Penguin June 25th, 2007

Penguin says

In my last post, Love Angle: The Script, I let the world see one of my drafts for the movie. I took a lot of Zach’s advice and started trimming the fat from the script. I managed to cut about two pages. But there was still something about it that just wasn’t working.

Talking to Ninja last night, I realized that there were three fundamental flaws with the screenplay.

The external conflict is too weak. It’s not so much that the possiblility of failing physics sucks, rather, it’s the result of failing physics. Okay, she’ll have to go to summer school, big deal. This may just be my “grown-upness” speaking, but summer school just isn’t that bad. I remember we used to sneak INTO summer school because everyone was there.

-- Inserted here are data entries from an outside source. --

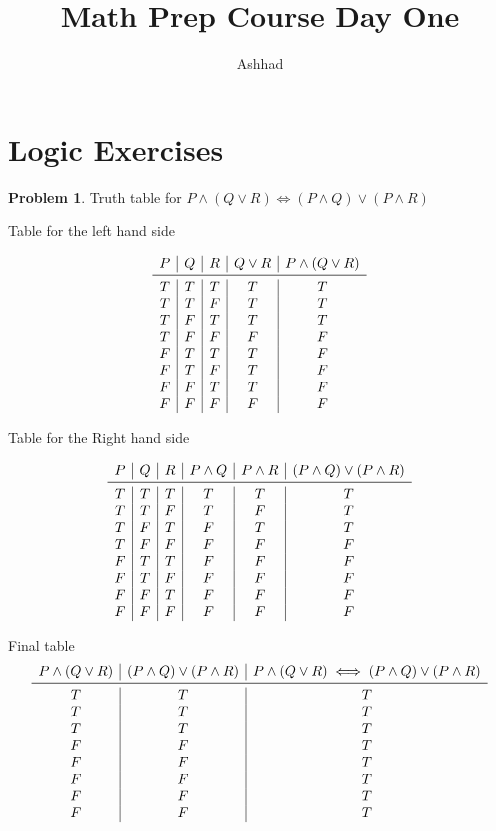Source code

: \documentclass[a4paper]{article}
\title{Math Prep Course Day One}
\author{Ashhad}
\theoremstyle{definition}
\newtheorem{problem}{Problem}[section]
\begin{document}
\maketitle

\section{Logic Exercises}
\begin{problem}
Truth table for \(P \land (Q \lor R) \iff (P \land Q) \lor (P \land R)\)
\end{problem}

Table for the left hand side

\[
\begin{array}{c|c|c|c|c}
P & Q & R & Q \lor R & P \land (Q \lor R) \\
\midrule
T & T & T & T & T \\
T & T & F & T & T \\
T & F & T & T & T \\
T & F & F & F & F \\
F & T & T & T & F \\
F & T & F & T & F \\
F & F & T & T & F \\
F & F & F & F & F \\
\end{array}
\]

Table for the Right hand side

\[
\begin{array}{c|c|c|c|c|c}
P & Q & R & P \land Q & P \land R  & (P \land Q) \lor (P \land R) \\
\midrule
T & T & T & T & T & T \\
T & T & F & T & F & T \\
T & F & T & F & T & T \\
T & F & F & F & F & F \\
F & T & T & F & F & F \\
F & T & F & F & F & F \\
F & F & T & F & F & F \\
F & F & F & F & F & F \\
\end{array}
\]

Final table
\[
\begin{array}{c|c|c}
P \land (Q \lor R) &(P \land Q) \lor (P \land R) & P \land (Q \lor R) \iff (P \land Q) \lor (P \land R)\\
\midrule
T & T & T \\
T & T & T \\
T & T & T \\
F & F & T \\
F & F & T \\
F & F & T \\
F & F & T \\
F & F & T \\
\end{array}
\]
\end{document}
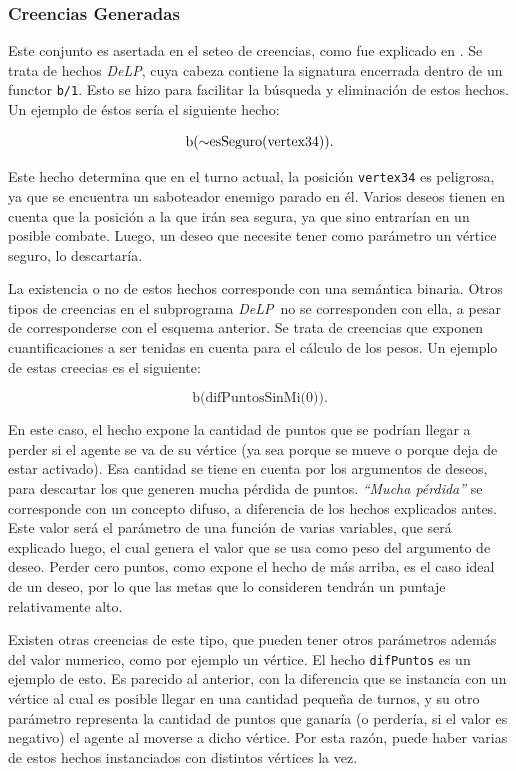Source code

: \documentclass[oneside]{book}
\theoremstyle{definition}
\newcommand{\DLP}{\mbox{\textit{DeLP}}}
\newcommand{\no}{\mbox{$\sim$}}
\newcommand{\nlA}[1]{$$\mbox{#1}$$}
\begin{document}
\subsubsection{Creencias Generadas}

Este conjunto es asertada en el seteo de creencias, como fue explicado en %
. Se trata de hechos \DLP, cuya cabeza contiene la signatura encerrada dentro
de un functor \texttt{b/1}. Esto se hizo para facilitar la búsqueda y eliminación de
estos hechos. Un ejemplo de éstos sería el siguiente hecho:

\nlA{b(\no esSeguro(vertex34)).}

Este hecho determina que en el turno actual, la posición \texttt{vertex34} es peligrosa,
ya que se encuentra un saboteador enemigo parado en él. Varios deseos tienen en cuenta
que la posición a la que irán sea segura, ya que sino entrarían en un posible combate.
Luego, un deseo que necesite tener como parámetro un vértice seguro, lo descartaría.

La existencia o no de estos hechos corresponde con una semántica binaria. Otros tipos de
creencias en el subprograma \DLP\ no se corresponden con ella, a pesar de corresponderse
con el esquema anterior. Se trata de creencias que exponen cuantificaciones a ser 
tenidas en cuenta para el cálculo de los pesos. Un ejemplo de estas creecias es el 
siguiente:

\nlA{b(difPuntosSinMi(0)).}

En este caso, el hecho expone la cantidad de puntos que se podrían llegar a perder si el
agente se va de su vértice (ya sea porque se mueve o porque deja de estar activado). Esa
cantidad se tiene en cuenta por los argumentos de deseos, para descartar los que generen
mucha pérdida de puntos. \textit{``Mucha pérdida''} se corresponde con un 
concepto difuso, a diferencia de los hechos explicados antes. Este valor será 
el parámetro de una función de varias variables, que será explicado luego, el 
cual genera el valor que se usa como peso del argumento de deseo. Perder cero 
puntos, como expone el hecho de más arriba, es el caso ideal de un deseo, por 
lo que las metas que lo consideren tendrán un puntaje relativamente alto.

Existen otras creencias de este tipo, que pueden tener otros parámetros además del valor
numerico, como por ejemplo un vértice. El hecho \texttt{difPuntos} es un ejemplo de esto.
Es parecido al anterior, con la diferencia que se instancia con un vértice al cual es
posible llegar en una cantidad pequeña de turnos, y su otro parámetro representa la
cantidad de puntos que ganaría (o perdería, si el valor es negativo) el agente al moverse
a dicho vértice. Por esta razón, puede haber varias de estos hechos instanciados con
distintos vértices la vez.
\end{document}
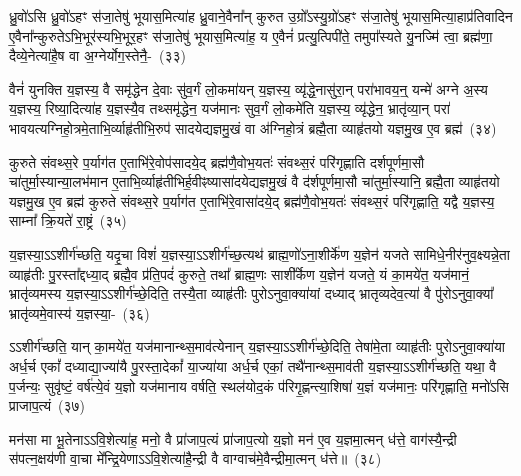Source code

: {\anuvakamend[{उ॒क्थ्ये॑नोपा॒प्नोत्य॑गच्छतां॒ यः पु॑रो॒डाशं॑ च चत्वारि॒ꣳ॒शच्च॑}]}%

ध्रु॒वो॑\-ऽसि ध्रु॒वो॑\-ऽहꣳ स॑जा॒तेषु॑ भूयास॒मित्या॑ह ध्रु॒वाने॒वैना᳚न् कुरुत उ॒ग्रो᳚\-ऽस्यु॒ग्रो॑\-ऽहꣳ स॑जा॒तेषु॑ भूयास॒मित्या॒हाप्र॑तिवादिन ए॒वैना᳚न्कुरुते\-ऽभि॒भूर॑स्यभि॒भूर॒हꣳ स॑जा॒तेषु॑ भूयास॒मित्या॑ह॒ य ए॒वैनं॑ प्रत्यु॒त्पिपी॑ते॒ तमुपा᳚स्यते यु॒नज्मि॑ त्वा॒ ब्रह्म॑णा॒ दैव्ये॒नेत्या॑है॒ष वा अ॒ग्नेर्योग॒स्तेनै॒-~(३३)

वैनं॑ युनक्ति य॒ज्ञस्य॒ वै समृ॑द्धेन दे॒वाः सु॑व॒र्गं लो॒कमा॑यन् य॒ज्ञस्य॒ व्यृ॑द्धे॒नासु॑रा॒न् परा॑भावय॒न्॒ यन्मे॑ अग्ने अ॒स्य य॒ज्ञस्य॒ रिष्या॒दित्या॑ह य॒ज्ञस्यै॒व तथ्समृ॑द्धेन॒ यज॑मानः सुव॒र्गं लो॒कमे॑ति य॒ज्ञस्य॒ व्यृ॑द्धेन॒ भ्रातृ॑व्या॒न् परा॑ भावयत्यग्नि\-हो॒त्रमे॒ताभि॒र्व्याहृ॑तीभि॒\-रुप॑ सादयेद्यज्ञमु॒खं वा अ॑ग्निहो॒त्रं ब्रह्मै॒ता व्याहृ॑तयो यज्ञमु॒ख ए॒व ब्रह्म॑~(३४)

कुरुते संवथ्स॒रे प॒र्याग॑त ए॒ताभि॑रे॒वोप॑सादये॒द् ब्रह्म॑णै॒वोभ॒यतः॑ संवथ्स॒रं परि॑गृह्णाति दर्\mbox{}श\-पूर्ण\-मा॒सौ चा॑तुर्मा॒स्यान्या॒लभ॑मान ए॒ताभि॒र्व्याहृ॑तीभिर्\mbox{}ह॒वीꣴष्यासा॑द\-येद्यज्ञमु॒खं वै द॑र्\mbox{}शपूर्णमा॒सौ चा॑तुर्मा॒स्यानि॒ ब्रह्मै॒ता व्याहृ॑तयो यज्ञमु॒ख ए॒व ब्रह्म॑ कुरुते संवथ्स॒रे प॒र्याग॑त ए॒ताभि॑रे॒वासा॑द\-ये॒द् ब्रह्म॑णै॒वोभ॒यतः॑ संवथ्स॒रं परि॑गृह्णाति॒ यद्वै य॒ज्ञस्य॒ साम्ना᳚ क्रि॒यते॑ रा॒ष्ट्रं~(३५)

य॒ज्ञस्या॒\-ऽ\-ऽशीर्ग॑च्छति॒ यदृ॒चा विशं॑ य॒ज्ञस्या॒\-ऽ\-ऽशीर्ग॑च्छ॒त्यथ॑ ब्राह्म॒णो॑\-ऽना॒शीर्के॑ण य॒ज्ञेन॑ यजते सामिधे॒नीर॑नुव॒क्ष्यन्ने॒ता व्याहृ॑तीः पु॒रस्ता᳚द्दध्या॒द् ब्रह्मै॒व प्र॑ति॒पदं॑ कुरुते॒ तथा᳚ ब्राह्म॒णः साशी᳚र्केण य॒ज्ञेन॑ यजते॒ यं का॒मये॑त॒ यज॑मानं॒ भ्रातृ॑व्यमस्य य॒ज्ञस्या॒\-ऽ\-ऽशीर्ग॑च्छे॒दिति॒ तस्यै॒ता व्याहृ॑तीः पुरो\-ऽनुवा॒क्या॑यां दध्याद् भ्रातृव्यदेव॒त्या॑ वै पु॑रो\-ऽनुवा॒क्या᳚ भ्रातृ॑व्यमे॒वास्य॑ य॒ज्ञस्या॒-~(३६)

ऽऽशीर्ग॑च्छति॒ यान् का॒मये॑त॒ यज॑मानान्थ्स॒माव॑त्येनान् य॒ज्ञस्या॒\-ऽ\-ऽशीर्ग॑च्छे॒दिति॒ तेषा॑मे॒ता व्याहृ॑तीः पुरो\-ऽनुवा॒क्या॑या अर्ध॒र्च एकां᳚ दध्याद्या॒ज्या॑यै पु॒रस्ता॒देकां᳚ या॒ज्या॑या अर्ध॒र्च एकां॒ तथै॑नान्थ्स॒माव॑ती य॒ज्ञस्या॒\-ऽ\-ऽशीर्ग॑च्छति॒ यथा॒ वै प॒र्जन्यः॒ सुवृ॑ष्टं॒ वर्\mbox{}ष॑त्ये॒वं य॒ज्ञो यज॑मानाय वर्\mbox{}षति॒ स्थल॑योद॒कं प॑रिगृ॒ह्णन्त्या॒शिषा॑ य॒ज्ञं यज॑मानः॒ परि॑गृह्णाति॒ मनो॑\-ऽसि प्राजाप॒त्यं~(३७)

मन॑सा मा भू॒तेना\-ऽ\-ऽवि॒शेत्या॑ह॒ मनो॒ वै प्रा॑जाप॒त्यं प्रा॑जाप॒त्यो य॒ज्ञो मन॑ ए॒व य॒ज्ञमा॒त्मन् ध॑त्ते॒ वाग॑स्यै॒न्द्री स॑पत्न॒क्षय॑णी वा॒चा मे᳚न्द्रि॒येणा\-ऽ\-ऽवि॒शेत्या॑है॒न्द्री वै वाग्वाच॑मे॒वैन्द्रीमा॒त्मन् ध॑त्ते॥~(३८)

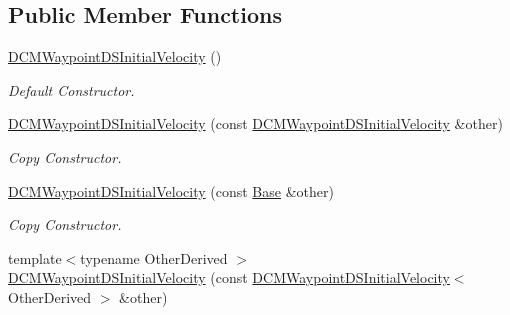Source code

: \subsection*{Public Member Functions}
\begin{DoxyCompactItemize}
\item 
\hyperlink{classow__core_1_1DCMWaypointDSInitialVelocity_ae89b047818e3d8cd5dad2b3897808396}{D\+C\+M\+Waypoint\+D\+S\+Initial\+Velocity} ()\hypertarget{classow__core_1_1DCMWaypointDSInitialVelocity_ae89b047818e3d8cd5dad2b3897808396}{}\label{classow__core_1_1DCMWaypointDSInitialVelocity_ae89b047818e3d8cd5dad2b3897808396}

\begin{DoxyCompactList}\small\item\em Default Constructor. \end{DoxyCompactList}\item 
\hyperlink{classow__core_1_1DCMWaypointDSInitialVelocity_addfea236667f1cb9b4a3603d7623844f}{D\+C\+M\+Waypoint\+D\+S\+Initial\+Velocity} (const \hyperlink{classow__core_1_1DCMWaypointDSInitialVelocity}{D\+C\+M\+Waypoint\+D\+S\+Initial\+Velocity} \&other)\hypertarget{classow__core_1_1DCMWaypointDSInitialVelocity_addfea236667f1cb9b4a3603d7623844f}{}\label{classow__core_1_1DCMWaypointDSInitialVelocity_addfea236667f1cb9b4a3603d7623844f}

\begin{DoxyCompactList}\small\item\em Copy Constructor. \end{DoxyCompactList}\item 
\hyperlink{classow__core_1_1DCMWaypointDSInitialVelocity_a011ae199a97c7669dd89e5b3c3787d50}{D\+C\+M\+Waypoint\+D\+S\+Initial\+Velocity} (const \hyperlink{classow__core_1_1LinearVelocity}{Base} \&other)\hypertarget{classow__core_1_1DCMWaypointDSInitialVelocity_a011ae199a97c7669dd89e5b3c3787d50}{}\label{classow__core_1_1DCMWaypointDSInitialVelocity_a011ae199a97c7669dd89e5b3c3787d50}

\begin{DoxyCompactList}\small\item\em Copy Constructor. \end{DoxyCompactList}\item 
{\footnotesize template$<$typename Other\+Derived $>$ }\\\hyperlink{classow__core_1_1DCMWaypointDSInitialVelocity_aa632f04feef453e88890b433c4f254d1}{D\+C\+M\+Waypoint\+D\+S\+Initial\+Velocity} (const \hyperlink{classow__core_1_1DCMWaypointDSInitialVelocity}{D\+C\+M\+Waypoint\+D\+S\+Initial\+Velocity}$<$ Other\+Derived $>$ \&other)\hypertarget{classow__core_1_1DCMWaypointDSInitialVelocity_aa632f04feef453e88890b433c4f254d1}{}\label{classow__core_1_1DCMWaypointDSInitialVelocity_aa632f04feef453e88890b433c4f254d1}


\end{DoxyCompactItemize}
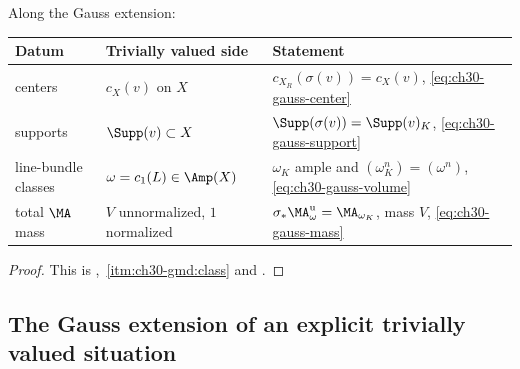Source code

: \begin{corollary}
\label{cor:ch30-gauss-four-data}
Along the Gauss extension:
\begin{center}
\small
\begin{tabular}{p{}|p{}|p{}}
\toprule
\textbf{Datum}&\textbf{Trivially valued side}
 &\textbf{Statement}\\
\midrule
centers
 &\(c_X(v)\) on \(X\)
 &\(c_{X_R}(\sigma(v))=c_X(v)\),
  \eqref{eq:ch30-gauss-center}\\
supports
 &\(\Supp(v)\subset X\)
 &\(\Supp(\sigma(v))=\Supp(v)_K\),
  \eqref{eq:ch30-gauss-support}\\
line-bundle classes
 &\(\omega=c_1(L)\in\Amp(X)\)
 &\(\omega_K\) ample and
  \((\omega_K^n)=(\omega^n)\),
  \eqref{eq:ch30-gauss-volume}\\
total \(\MA\) mass
 &\(V\) unnormalized, \(1\) normalized
 &\(\sigma_*\MA^{\mathrm u}_\omega=\MA_{\omega_K}\), mass \(V\),
  \eqref{eq:ch30-gauss-mass}\\
\bottomrule
\end{tabular}
\end{center}
\end{corollary}

\begin{proof}
This is
,
\,\cref{itm:ch30-gmd:class} and
.
\end{proof}

\subsection{The Gauss extension of an explicit trivially valued situation}
\label{sec:ch30-gauss-examples}

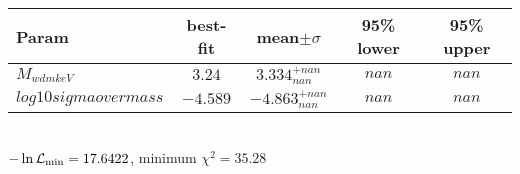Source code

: \begin{tabular}{|l|c|c|c|c|} 
 \hline 
Param & best-fit & mean$\pm\sigma$ & 95\% lower & 95\% upper \\ \hline 
$M_{wdm keV }$ &$3.24$ & $3.334_{nan}^{+nan}$ & $nan$ & $nan$ \\ 
$log10sigmaovermass$ &$-4.589$ & $-4.863_{nan}^{+nan}$ & $nan$ & $nan$ \\ 
\hline 
 \end{tabular} \\ 
$-\ln{\cal L}_\mathrm{min} =17.6422$, minimum $\chi^2=35.28$ \\ 
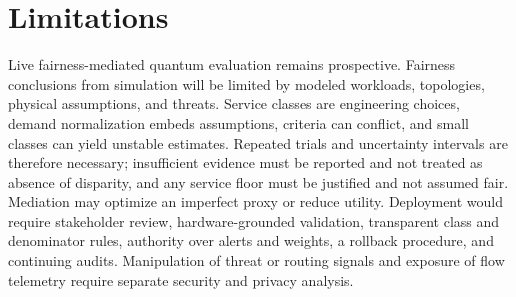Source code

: \documentclass[10pt,conference]{IEEEtran}
\begin{document}
\section*{Limitations}

Live fairness-mediated quantum evaluation remains prospective. Fairness
conclusions from simulation will be limited by modeled workloads, topologies,
physical assumptions, and threats. Service classes are engineering choices, demand
normalization embeds assumptions, criteria can conflict, and small classes can
yield unstable estimates. Repeated trials and uncertainty intervals are
therefore necessary; insufficient evidence must be reported and not treated
as absence of disparity, and any service floor must be justified and not assumed fair. Mediation may optimize an imperfect proxy or reduce utility.
Deployment would require stakeholder review, hardware-grounded validation,
transparent class and denominator rules, authority over alerts and weights, a
rollback procedure, and continuing audits. Manipulation of threat or routing
signals and exposure of flow telemetry require separate security and privacy
analysis.



\end{document}
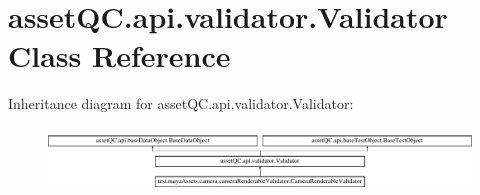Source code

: \hypertarget{classassetQC_1_1api_1_1validator_1_1Validator}{\section{asset\-Q\-C.\-api.\-validator.\-Validator \-Class \-Reference}
\label{d6/d00/classassetQC_1_1api_1_1validator_1_1Validator}
}
\-Inheritance diagram for asset\-Q\-C.\-api.\-validator.\-Validator\-:\begin{figure}[H]
\begin{center}
\leavevmode
\includegraphics[height=1.742738cm]{d6/d00/classassetQC_1_1api_1_1validator_1_1Validator}
\end{center}
\end{figure}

You don’t know the characters until the end. This is probably the biggest of the problems. Romantic comedies hinge on the audience identifying with the main character. If this connection doesn’t happen, then they won’t care what happens to them. Thus, they won’t care what happens in the rest of the movie and will have turned off.

I feel like the characters are pretty strong at the end. The go through this arc and this change, but it’s a change from the boring. There’s nothing about them that’s endearing or engaging.

My dialogue sucks. There’s not much I can do about this one. My skills as a writer can only go so far. But I do see deficiencies that I can try and fix. One of the biggest problems with the dialogue right now is the use of “yeah”s and “what”s. Yes, this is the way people speak. But this isn’t what people want to hear. It may seem natural, but it ends up being boring and uninspired.

I remember watching a documentary with Kevin Smith. One of the audience members asked him how he wrote such good dialogue. His response was if he wrote the way people spoke, it would be boring and wouldn’t go anywhere. Instead, he wrote what he wanted his characters to say, what he wanted to hear from his characters.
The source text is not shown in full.